**YOUR OBJECTIVE**:
Scan the material below for the string "obtain", and copy every line where it shows up.

**THE INPUT**:

BEGIN

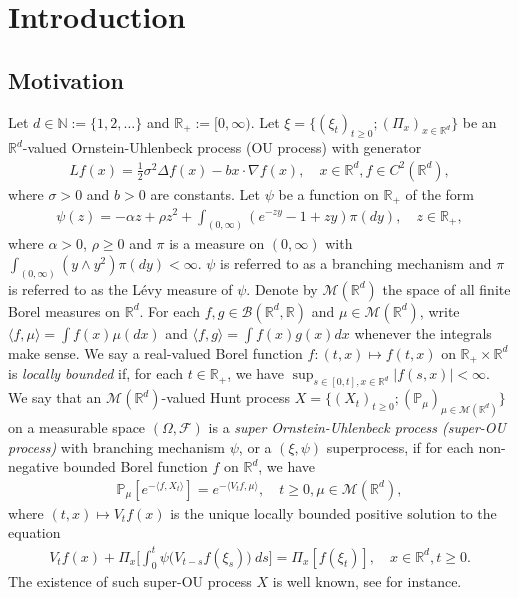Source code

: \documentclass[12pt,a4paper]{amsart}
\theoremstyle{plain}
\theoremstyle{definition}
\numberwithin{equation}{section}
\begin{document}
\section{Introduction}
\subsection{Motivation}
\label{sec: Motivation}
Let $d \in \mathbb N:= \{1,2,\dots\}$ and $\mathbb R_+:= [0,\infty)$.
Let $\xi=\{(\xi_t)_{t\geq 0}; (\Pi_x)_{x\in \mathbb R^d}\}$ be an $\mathbb R^d$-valued Ornstein-Uhlenbeck process (OU process) with generator
\begin{align}
  Lf(x)
  = \frac{1}{2}\sigma^2\Delta f(x)-b x \cdot \nabla f(x)
  , \quad  x\in \mathbb R^d, f \in C^2(\mathbb R^d),
\end{align}
where $\sigma > 0$ and $b > 0$ are constants.
Let $\psi$ be a function on $\mathbb R_+$ of the form 
\begin{align} 
  \label{eq: honogeneou branching mechanism}
  \psi(z)=
  - \alpha z + \rho z^2 + \int_{(0,\infty)} (e^{-zy} - 1 + zy) \pi(dy)
  , \quad  z \in \mathbb R_+,
\end{align}
where $\alpha > 0 $, $\rho \geq0$ and $\pi$ is a measure on $(0,\infty)$ with $\int_{(0,\infty)}(y\wedge y^2) \pi(dy)< \infty$.
$\psi$ is referred to as a branching mechanism and $\pi$ is referred to as the L\'evy measure of $\psi$.
Denote by $\mathcal M(\mathbb R^d)$ the space of all finite Borel measures on $\mathbb R^d$.
For each $f,g\in \mathcal B(\mathbb R^d, \mathbb R)$ and $\mu \in \mathcal M(\mathbb R^d)$, write $\langle f,\mu\rangle = \int f(x)\mu(dx)$ and $\langle f, g\rangle = \int f(x)g(x) dx$ whenever the integrals make sense.
We say a real-valued Borel function $f:(t,x)\mapsto f(t,x)$ on $\mathbb R_+\times \mathbb R^d$ is \emph{locally bounded} if, for each $t\in \mathbb R_+$, we have $ \sup_{s\in [0,t],x\in \mathbb R^d} |f(s,x)|<\infty. $
We say that an $\mathcal M(\mathbb R^d)$-valued Hunt process $X = \{(X_t)_{t\geq 0}; (\mathbb{P}_{\mu})_{\mu \in \mathcal M(\mathbb R^d)}\}$ on a measurable space $(\Omega, \mathcal{F})$ is a \emph{super Ornstein-Uhlenbeck process (super-OU process)} with branching mechanism $\psi$, or a $(\xi, \psi)$ superprocess, if for each non-negative bounded Borel function $f$ on $\mathbb R^d$, we have
\begin{align}
  \label{eq: def of V_t}
  \mathbb{P}_{\mu}[e^{-\langle f,X_t \rangle}]
  = e^{-\langle V_tf, \mu \rangle}
  , \quad t\geq 0, \mu \in \mathcal M(\mathbb R^d),
\end{align}
where $(t,x) \mapsto V_tf(x)$ is the unique locally bounded positive solution to the equation
\begin{align}
  V_tf(x) + \Pi_x \Big[ \int_0^t\psi\big(V_{t-s}f(\xi_s)\big)~ds\Big]
	= \Pi_x [f(\xi_t)]
  , \quad x\in \mathbb R^d, t\geq 0.
\end{align}	
The existence of such super-OU process $X$ is well known, see \cite{Dynkin1993Superprocesses} for instance.
\end{document}
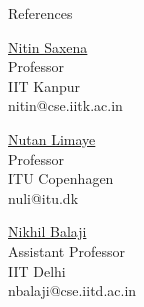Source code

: \documentclass{resume} %
\begin{document}



\begin{rSection}{References}
  
  \begin{minipage}[t]{0.31\linewidth}
    \begin{flushleft}
      \href{https://cse.iitk.ac.in/users/nitin/}{Nitin Saxena} \\
      Professor \\
      IIT Kanpur\\
      nitin@cse.iitk.ac.in
    \end{flushleft}
  \end{minipage}\hfill%
  \begin{minipage}[t]{0.31\linewidth}
    \begin{center}
      \href{https://www.itu.dk/~nuli/}{Nutan Limaye} \\
      Professor \\
      ITU Copenhagen\\
      nuli@itu.dk
    \end{center}
  \end{minipage}\hfill%
  \begin{minipage}[t]{0.31\linewidth}
    \begin{flushright}
      \href{https://sites.google.com/view/nikhilbalaji/home}{Nikhil Balaji} \\
      Assistant Professor\\
      IIT Delhi\\
      nbalaji@cse.iitd.ac.in
    \end{flushright}
  \end{minipage}
\end{rSection}
\end{document}
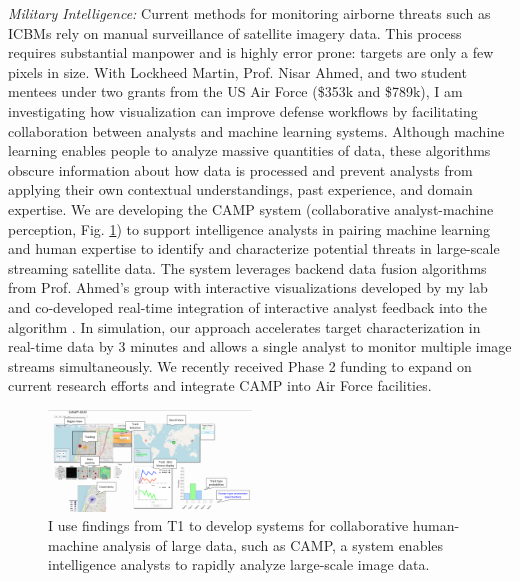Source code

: \documentclass[11pt]{article}
\begin{document}
\emph{Military Intelligence:} Current methods for monitoring airborne threats such as ICBMs rely on manual surveillance of satellite imagery data. This process requires substantial manpower and is highly error prone: targets are only a few pixels in size. With Lockheed Martin, Prof. Nisar Ahmed, and two student mentees under two grants from the US Air Force (\$353k and \$789k), I am investigating how visualization can improve defense workflows
by facilitating collaboration between analysts and machine learning systems. Although machine learning enables people to analyze massive quantities of data, these algorithms obscure information about how data is processed and prevent analysts from applying their own contextual understandings, past experience, and domain expertise. 
We are developing the CAMP system (collaborative analyst-machine perception, Fig. \ref{interface}) to support intelligence analysts in pairing machine learning and human expertise to identify and characterize potential threats in large-scale streaming satellite data.
The system leverages backend data fusion algorithms from Prof. Ahmed's group with interactive visualizations developed by my lab and co-developed real-time integration of interactive analyst feedback into the algorithm \cite{muesing2019}. In simulation, our approach accelerates target characterization in real-time data by 3 minutes and allows a single analyst to monitor multiple image streams simultaneously. We recently received Phase 2 funding to expand on current research efforts and integrate CAMP into Air Force facilities. 

\begin{figure}
	\begin{center}
		\includegraphics[width=0.48\textwidth]{interface}
	\end{center}
	\caption{I use findings from T1 to develop systems for collaborative human-machine analysis of large data, such as CAMP, a system enables intelligence analysts to rapidly analyze large-scale image data.}\label{interface}
\end{figure}
\end{document}
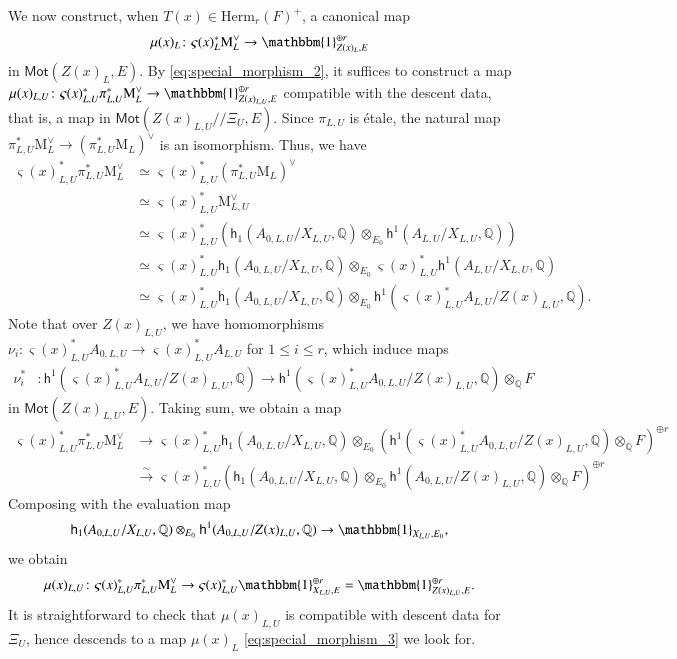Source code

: \documentclass[12pt]{amsart}
\numberwithin{equation}{section}
\theoremstyle{plain}
\theoremstyle{definition}
\theoremstyle{remark}
\renewcommand{\d}[1]{\mathbb{#1}}
\renewcommand{\r}[1]{\mathrm{#1}}
\renewcommand{\sf}[1]{\mathsf{#1}}
\renewcommand{\(}{\left(}
\renewcommand{\)}{\right)}
\renewcommand{\leq}{\leqslant}
\newcommand{\dQ}{\d Q}
\newcommand{\rM}{\r M}
\newcommand{\sfh}{\sf h}
\newcommand{\Herm}{\r{Herm}}
\newcommand{\Mot}{\sf{Mot}}
\begin{document}
We now construct, when $T(x)\in\Herm_r(F)^+$, a canonical map
\begin{align}\label{eq:special_morphism_3}
\mu(x)_L\colon\varsigma(x)_L^*\rM_L^\vee\to\mathbbm{1}_{Z(x)_L,E}^{\oplus r}
\end{align}
in $\Mot(Z(x)_L,E)$. By \eqref{eq:special_morphism_2}, it suffices to construct a map $\mu(x)_{L,U}\colon\varsigma(x)_{L,U}^*\pi_{L,U}^*\rM_L^\vee\to\mathbbm{1}_{Z(x)_{L,U},E}^{\oplus r}$ compatible with the descent data, that is, a map in $\Mot(Z(x)_{L,U}/\!\!/\Xi_U,E)$. Since $\pi_{L,U}$ is \'{e}tale, the natural map $\pi_{L,U}^*\rM_L^\vee\to(\pi_{L,U}^*\rM_L)^\vee$ is an isomorphism. Thus, we have
\begin{align*}
\varsigma(x)_{L,U}^*\pi_{L,U}^*\rM_L^\vee&\simeq
\varsigma(x)_{L,U}^*(\pi_{L,U}^*\rM_L)^\vee \\
&\simeq\varsigma(x)_{L,U}^*\rM_{L,U}^\vee \\
&\simeq\varsigma(x)_{L,U}^*\(\sfh_1(A_{0,L,U}/X_{L,U},\dQ)\otimes_{E_0}\sfh^1(A_{L,U}/X_{L,U},\dQ)\) \\
&\simeq\varsigma(x)_{L,U}^*\sfh_1(A_{0,L,U}/X_{L,U},\dQ)\otimes_{E_0}\varsigma(x)_{L,U}^*\sfh^1(A_{L,U}/X_{L,U},\dQ) \\
&\simeq\varsigma(x)_{L,U}^*\sfh_1(A_{0,L,U}/X_{L,U},\dQ)\otimes_{E_0}\sfh^1(\varsigma(x)_{L,U}^*A_{L,U}/Z(x)_{L,U},\dQ).
\end{align*}
Note that over $Z(x)_{L,U}$, we have homomorphisms $\nu_i\colon\varsigma(x)_{L,U}^*A_{0,L,U}\to\varsigma(x)_{L,U}^*A_{L,U}$ for $1\leq i\leq r$, which induce maps
\begin{align*}
\nu_i^*&\colon\sfh^1(\varsigma(x)_{L,U}^*A_{L,U}/Z(x)_{L,U},\dQ)
\to\sfh^1(\varsigma(x)_{L,U}^*A_{0,L,U}/Z(x)_{L,U},\dQ)\otimes_\dQ F
\end{align*}
in $\Mot(Z(x)_{L,U},E)$. Taking sum, we obtain a map
\begin{align*}
\varsigma(x)_{L,U}^*\pi_{L,U}^*\rM_L^\vee&\to
\varsigma(x)_{L,U}^*\sfh_1(A_{0,L,U}/X_{L,U},\dQ)\otimes_{E_0}\(\sfh^1(\varsigma(x)_{L,U}^*A_{0,L,U}/Z(x)_{L,U},\dQ)\otimes_\dQ F\)^{\oplus r} \\
&\xrightarrow\sim\varsigma(x)_{L,U}^*\(\sfh_1(A_{0,L,U}/X_{L,U},\dQ)\otimes_{E_0}\sfh^1(A_{0,L,U}/Z(x)_{L,U},\dQ)\otimes_\dQ F\)^{\oplus r}
\end{align*}
Composing with the evaluation map
\[
\sfh_1(A_{0,L,U}/X_{L,U},\dQ)\otimes_{E_0}\sfh^1(A_{0,L,U}/Z(x)_{L,U},\dQ)\to\mathbbm{1}_{X_{L,U},E_0},
\]
we obtain
\[
\mu(x)_{L,U}\colon\varsigma(x)_{L,U}^*\pi_{L,U}^*\rM_L^\vee\to\varsigma(x)_{L,U}^*\mathbbm{1}_{X_{L,U},E}^{\oplus r}
=\mathbbm{1}_{Z(x)_{L,U},E}^{\oplus r}.
\]
It is straightforward to check that $\mu(x)_{L,U}$ is compatible with descent data for $\Xi_U$, hence descends to a map $\mu(x)_L$ \eqref{eq:special_morphism_3} we look for.
\end{document}
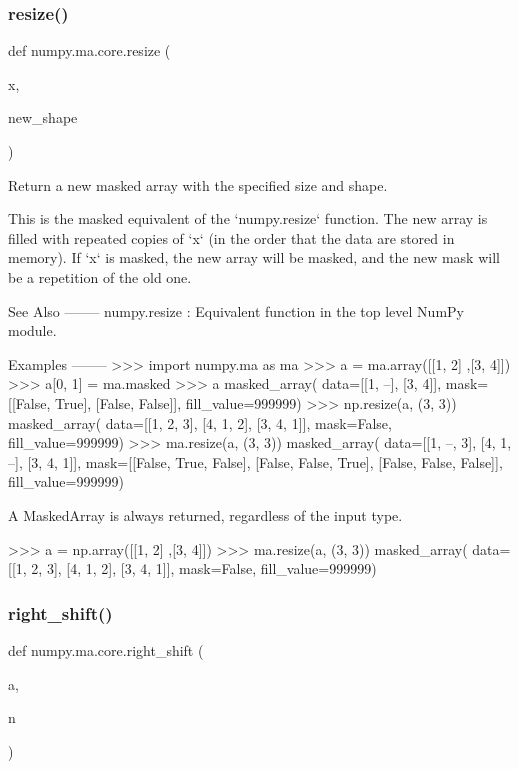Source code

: \subsubsection{\texorpdfstring{resize()}{resize()}}
{\footnotesize\ttfamily def numpy.\+ma.\+core.\+resize (\begin{DoxyParamCaption}\item[{}]{x,  }\item[{}]{new\+\_\+shape }\end{DoxyParamCaption})}

\begin{DoxyVerb}Return a new masked array with the specified size and shape.

This is the masked equivalent of the `numpy.resize` function. The new
array is filled with repeated copies of `x` (in the order that the
data are stored in memory). If `x` is masked, the new array will be
masked, and the new mask will be a repetition of the old one.

See Also
--------
numpy.resize : Equivalent function in the top level NumPy module.

Examples
--------
>>> import numpy.ma as ma
>>> a = ma.array([[1, 2] ,[3, 4]])
>>> a[0, 1] = ma.masked
>>> a
masked_array(
  data=[[1, --],
        [3, 4]],
  mask=[[False,  True],
        [False, False]],
  fill_value=999999)
>>> np.resize(a, (3, 3))
masked_array(
  data=[[1, 2, 3],
        [4, 1, 2],
        [3, 4, 1]],
  mask=False,
  fill_value=999999)
>>> ma.resize(a, (3, 3))
masked_array(
  data=[[1, --, 3],
        [4, 1, --],
        [3, 4, 1]],
  mask=[[False,  True, False],
        [False, False,  True],
        [False, False, False]],
  fill_value=999999)

A MaskedArray is always returned, regardless of the input type.

>>> a = np.array([[1, 2] ,[3, 4]])
>>> ma.resize(a, (3, 3))
masked_array(
  data=[[1, 2, 3],
        [4, 1, 2],
        [3, 4, 1]],
  mask=False,
  fill_value=999999)\end{DoxyVerb}
 \mbox{\label{namespacenumpy_1_1ma_1_1core_ace97fe28919c884179e2856520737c66}} 
\subsubsection{\texorpdfstring{right\+\_\+shift()}{right\_shift()}}
{\footnotesize\ttfamily def numpy.\+ma.\+core.\+right\+\_\+shift (\begin{DoxyParamCaption}\item[{}]{a,  }\item[{}]{n }\end{DoxyParamCaption})}

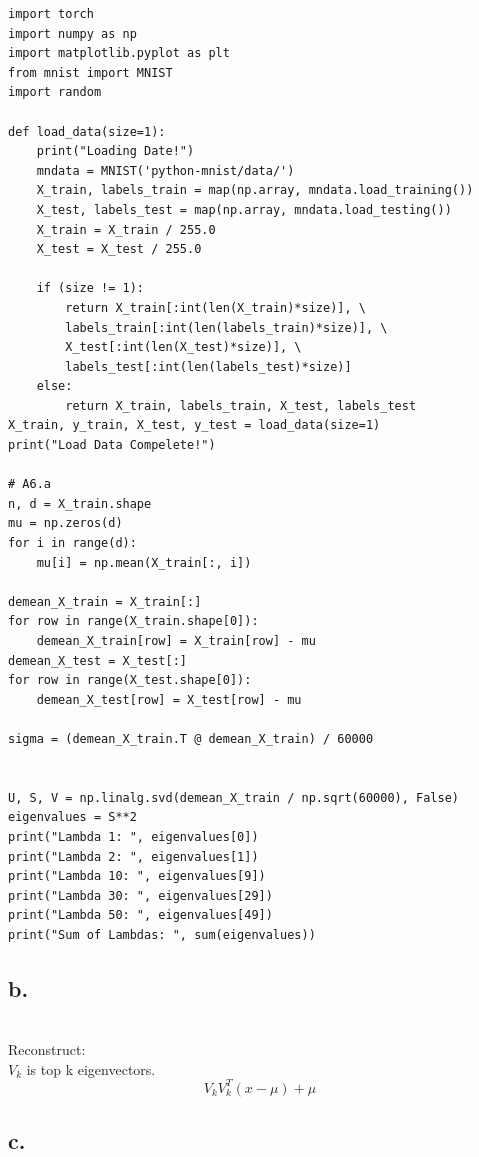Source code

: \documentclass{article}
\begin{document}
\begin{verbatim}
import torch
import numpy as np
import matplotlib.pyplot as plt
from mnist import MNIST
import random

def load_data(size=1):
	print("Loading Date!")
	mndata = MNIST('python-mnist/data/')
	X_train, labels_train = map(np.array, mndata.load_training())
	X_test, labels_test = map(np.array, mndata.load_testing())
	X_train = X_train / 255.0
	X_test = X_test / 255.0
	
	if (size != 1):
		return X_train[:int(len(X_train)*size)], \
		labels_train[:int(len(labels_train)*size)], \
		X_test[:int(len(X_test)*size)], \
		labels_test[:int(len(labels_test)*size)]
	else:
		return X_train, labels_train, X_test, labels_test
X_train, y_train, X_test, y_test = load_data(size=1)
print("Load Data Compelete!")

# A6.a
n, d = X_train.shape
mu = np.zeros(d)
for i in range(d):
	mu[i] = np.mean(X_train[:, i])

demean_X_train = X_train[:]
for row in range(X_train.shape[0]):
	demean_X_train[row] = X_train[row] - mu
demean_X_test = X_test[:]
for row in range(X_test.shape[0]):
	demean_X_test[row] = X_test[row] - mu

sigma = (demean_X_train.T @ demean_X_train) / 60000


U, S, V = np.linalg.svd(demean_X_train / np.sqrt(60000), False)
eigenvalues = S**2
print("Lambda 1: ", eigenvalues[0])
print("Lambda 2: ", eigenvalues[1])
print("Lambda 10: ", eigenvalues[9])
print("Lambda 30: ", eigenvalues[29])
print("Lambda 50: ", eigenvalues[49])
print("Sum of Lambdas: ", sum(eigenvalues))
\end{verbatim}


\subsection*{b.}

 \\
Reconstruct: \\
$V_k$ is top k eigenvectors. \\
\[ V_k V_k^T (x - \mu) + \mu \]



\subsection*{c.}
\end{document}
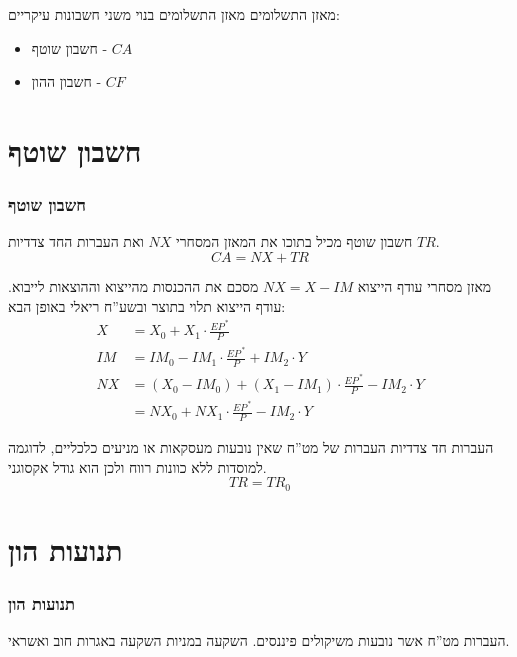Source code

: \documentclass[10pt,usenames,dvipsnames]{beamer}
\begin{document}
\begin{RTL}
\begin{frame}[allowframebreaks]
\begin{block}{מאזן התשלומים}
        מאזן התשלומים בנוי משני חשבונות עיקריים:
        \begin{itemize}
            \item חשבון שוטף - $CA$
            \item חשבון ההון - $CF$
        \end{itemize}
    \end{block}

\end{frame}

\section{חשבון שוטף}
\begin{frame}[allowframebreaks]
    \frametitle{חשבון שוטף}
\begin{block}{חשבון שוטף}
        מכיל בתוכו  את המאזן המסחרי $NX$ ואת העברות החד צדדיות $TR$.
        $$
        CA = NX + TR
        $$
\end{block}

\begin{block}{מאזן מסחרי}
    עודף הייצוא $NX = X - IM$ מסכם את ההכנסות מהייצוא וההוצאות לייבוא.
    עודף הייצוא תלוי בתוצר ובשע''ח ריאלי באופן הבא:
    \begin{align*}
        X &= X_0 + X_1 \cdot \frac{E P^{\, \ast}}{P} \\
        IM &= IM_0 - IM_1 \cdot \frac{E P^{\, \ast}}{P} + IM_2 \cdot Y \\
        NX &= (X_0 - IM_0) + (X_1 - IM_1) \cdot \frac{E P^{\, \ast}}{P} - IM_2  \cdot Y \\
           &= NX_0 + NX_1 \cdot \frac{E P^{\, \ast}}{P} - IM_2 \cdot Y
    \end{align*}
\end{block}

\framebreak

\begin{block}{העברות חד צדדיות}
    העברות של מט''ח שאין נובעות מעסקאות או מניעים כלכליים, לדוגמה למוסדות ללא כוונות רווח
    ולכן הוא גודל אקסוגני.
    $$
    TR = TR_0
    $$
\end{block}
\end{frame}


\section{תנועות הון}
\begin{frame}[allowframebreaks]
    \frametitle{תנועות הון}
    העברות מט''ח אשר נובעות משיקולים פיננסים. השקעה במניות
    השקעה באגרות חוב ואשראי.
    

\end{frame}
\end{RTL}
\end{document}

END

**EXPECTED ANSWER**:
in $\Mot(Z(x)_{L,U},E)$. Taking sum, we obtain a map
we obtain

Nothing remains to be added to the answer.